### Input data
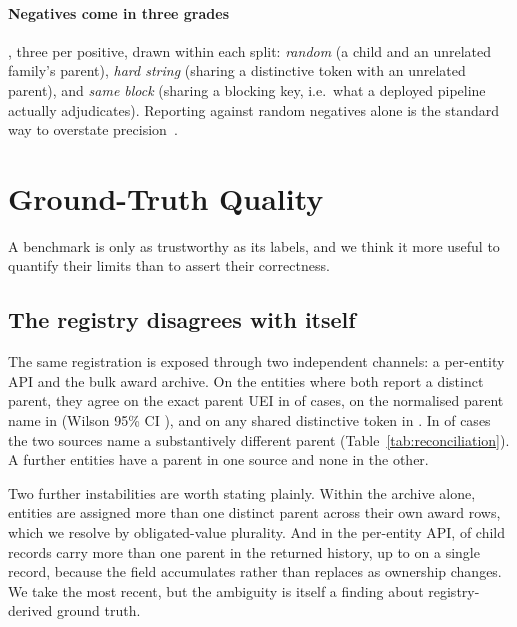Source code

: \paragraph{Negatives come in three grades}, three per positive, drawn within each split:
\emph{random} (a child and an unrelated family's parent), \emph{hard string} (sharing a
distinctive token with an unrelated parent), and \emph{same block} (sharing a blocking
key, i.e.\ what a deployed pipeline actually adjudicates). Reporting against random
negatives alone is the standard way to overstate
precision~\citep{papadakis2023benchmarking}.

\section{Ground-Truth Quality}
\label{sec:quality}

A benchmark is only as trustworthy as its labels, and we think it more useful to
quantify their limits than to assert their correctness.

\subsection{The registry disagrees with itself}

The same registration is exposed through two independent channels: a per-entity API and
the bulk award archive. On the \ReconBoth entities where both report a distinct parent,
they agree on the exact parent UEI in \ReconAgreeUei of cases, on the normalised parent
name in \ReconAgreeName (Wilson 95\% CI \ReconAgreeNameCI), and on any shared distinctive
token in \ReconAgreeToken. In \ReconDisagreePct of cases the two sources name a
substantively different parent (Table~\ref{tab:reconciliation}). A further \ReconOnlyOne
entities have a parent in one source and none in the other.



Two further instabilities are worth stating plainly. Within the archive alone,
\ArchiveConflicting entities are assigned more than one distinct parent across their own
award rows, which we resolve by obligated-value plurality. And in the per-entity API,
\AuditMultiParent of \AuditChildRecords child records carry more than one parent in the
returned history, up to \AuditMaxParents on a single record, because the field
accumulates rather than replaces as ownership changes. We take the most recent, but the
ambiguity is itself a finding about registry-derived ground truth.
######
### Input data
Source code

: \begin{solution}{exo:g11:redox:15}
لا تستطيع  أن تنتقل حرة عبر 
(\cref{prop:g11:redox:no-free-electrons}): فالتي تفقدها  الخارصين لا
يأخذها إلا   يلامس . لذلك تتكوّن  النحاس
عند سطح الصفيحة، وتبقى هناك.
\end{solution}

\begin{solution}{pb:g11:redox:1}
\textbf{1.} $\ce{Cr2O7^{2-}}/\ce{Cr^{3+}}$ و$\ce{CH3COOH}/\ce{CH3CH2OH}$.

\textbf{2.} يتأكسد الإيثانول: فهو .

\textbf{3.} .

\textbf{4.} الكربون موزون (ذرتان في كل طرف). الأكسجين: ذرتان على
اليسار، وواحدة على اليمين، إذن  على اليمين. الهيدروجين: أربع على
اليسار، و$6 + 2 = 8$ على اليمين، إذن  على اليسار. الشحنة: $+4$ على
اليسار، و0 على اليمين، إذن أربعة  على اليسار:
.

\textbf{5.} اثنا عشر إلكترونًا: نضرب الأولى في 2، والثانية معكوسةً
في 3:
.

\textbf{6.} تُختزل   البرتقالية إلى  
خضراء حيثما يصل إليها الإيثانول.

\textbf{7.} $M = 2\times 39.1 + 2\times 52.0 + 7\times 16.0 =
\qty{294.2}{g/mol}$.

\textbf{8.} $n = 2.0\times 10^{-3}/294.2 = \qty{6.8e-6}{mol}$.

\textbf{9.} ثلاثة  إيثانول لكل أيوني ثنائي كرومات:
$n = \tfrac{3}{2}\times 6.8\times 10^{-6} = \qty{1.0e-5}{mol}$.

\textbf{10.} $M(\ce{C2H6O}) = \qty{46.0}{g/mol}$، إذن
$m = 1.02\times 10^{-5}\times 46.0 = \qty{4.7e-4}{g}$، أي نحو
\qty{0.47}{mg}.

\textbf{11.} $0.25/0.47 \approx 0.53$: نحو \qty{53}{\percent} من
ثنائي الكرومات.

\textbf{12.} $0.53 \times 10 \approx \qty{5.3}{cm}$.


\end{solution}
######
[Exercise instructions]:
Beginning at the line above with "across their own" and finishing at the line with "ambiguity is itself", return each line exactly and return nothing else.

[Response for this exercise]:
\ArchiveConflicting entities are assigned more than one distinct parent across their own
award rows, which we resolve by obligated-value plurality. And in the per-entity API,
\AuditMultiParent of \AuditChildRecords child records carry more than one parent in the
returned history, up to \AuditMaxParents on a single record, because the field
accumulates rather than replaces as ownership changes. We take the most recent, but the
ambiguity is itself a finding about registry-derived ground truth.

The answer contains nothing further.